1. Pull-ups for Biceps Growth

are pull ups good for growing biceps

Pull ups are one of the most difficult upper body training exercises, and the reason for that is performing the lift with overhand (pronated) grip. This involves holding the bar slightly wider than shoulder width apart with the palm facing away from you.

The overhand grip takes much of the emphasis away from your biceps to the lats and brachioradialis. The wider your grip is, the less elbow flexion will be required to complete a full-range pull up. Pull-ups also improve your posterior chain activation, which are the muscles on the back side of the body. But that might lead you to ask – “Are pull-ups good for biceps?”

Turns out that pull ups are not that efficient if you only want to build biceps, but they work better as a whole. Due to the type and range of movement, pull ups help develop much more functional strength as well as your grip.

Pulls ups also have an advantage when it comes to carrying over to muscle-ups or real life climbing skills. You will have to improve your posture by pushing your shoulders back and down which is better suitable for getting your chin over the bar. If you spend all your time hunched forward, it results in a rolled-forward back which is not the best for doing pull-ups or chin-ups.

So pull-ups clearly are the way to go if you want to develop your back and increase the relative strength. These are great warm-up exercises, but there are better lifts purely for your biceps, which we will discuss now.

2. Chin-ups for Biceps Growth

are chin ups better than pull ups for biceps

The main difference between pull ups and chin-ups is that the latter uses the underhand (supinated) grip, which makes them much easier for a beginner as compared to pull ups. Chin ups work your upper back and core and activate much more of the biceps than pull-ups.

Chin-ups stress your biceps and lats at the same time, and hence act as both bicep and back builders. This is the reason why compound lifts like these have a wider range of benefits that an isolated exercise like curls don’t.

As a matter of fact, chin ups involve a superior range of motion as compared to pull ups or curls. This is important for muscle growth as your biceps start from being fully stretched out to 180 degrees, and contract all the way as your shoulder touches the bar.

You can also try neutral grip chin-ups, which will involve more of your arm muscles like the brachialis and your brachioradialis.

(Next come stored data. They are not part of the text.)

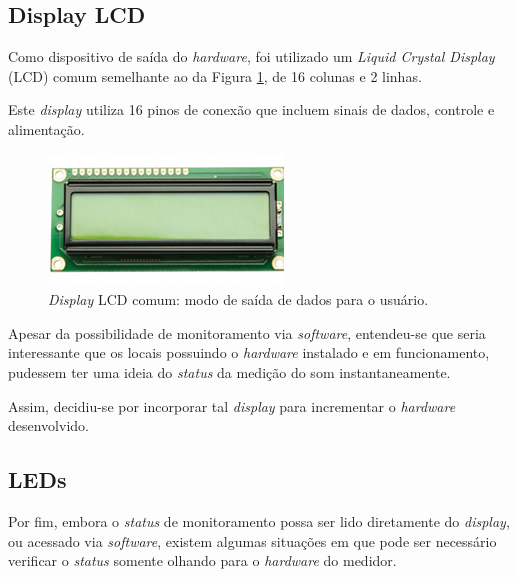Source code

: \documentclass[
    12pt,               %
    openright,          %
    oneside,
    a4paper,            
    english,            %
    brazil              %
    ]{abntex2}
\begin{document}
\subsection{Display LCD}

Como dispositivo de saída do \textit{hardware}, foi utilizado um \textit{Liquid Crystal Display} (LCD) comum semelhante ao da Figura \ref{lcd}, de 16 colunas e 2 linhas. 

Este \textit{display} utiliza 16 pinos de conexão que incluem sinais de dados, controle e alimentação.

\begin{figure}[!htb]
  \begin{center}
    \caption{\label{lcd}\textit{Display} LCD comum: modo de saída de dados para o usuário.}
    \includegraphics[scale=0.45]{images/lcd.jpg}
  \end{center}
\end{figure}

Apesar da possibilidade de monitoramento via \textit{software}, entendeu-se que seria interessante que os locais possuindo o \textit{hardware} instalado e em funcionamento, pudessem ter uma ideia do \textit{status} da medição do som instantaneamente. 

Assim, decidiu-se por incorporar tal \textit{display} para incrementar o \textit{hardware} desenvolvido.

\subsection{LEDs}

Por fim, embora o \textit{status} de monitoramento possa ser lido diretamente do \textit{display}, ou acessado via \textit{software}, existem algumas situações em que pode ser necessário verificar o \textit{status} somente olhando para o \textit{hardware} do medidor.

\end{document}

Some beginners may even find neutral grip lifts to be easier than overhand or underhand positions.

So if activation is what you want, chin ups for biceps are the way to go instead of pull-ups. But there is a chance your biceps might not feel exhausted even when your body or back does. This is because the biceps are not the primary muscles being worked, and you need an “isolation” exercise to achieve that.

3. Curls for Biceps Growth

are bicep curls better for biceps or pull ups

The bicep curl is an iconic exercise, and a typical way for most to get stronger arms and develop some solid biceps. Unlike compound lifts like we discussed above, curls simply involve the motion of your arm with a weight like a barbell, dumbbells, a low cable machine or a resistance band, while the rest of the body stays still.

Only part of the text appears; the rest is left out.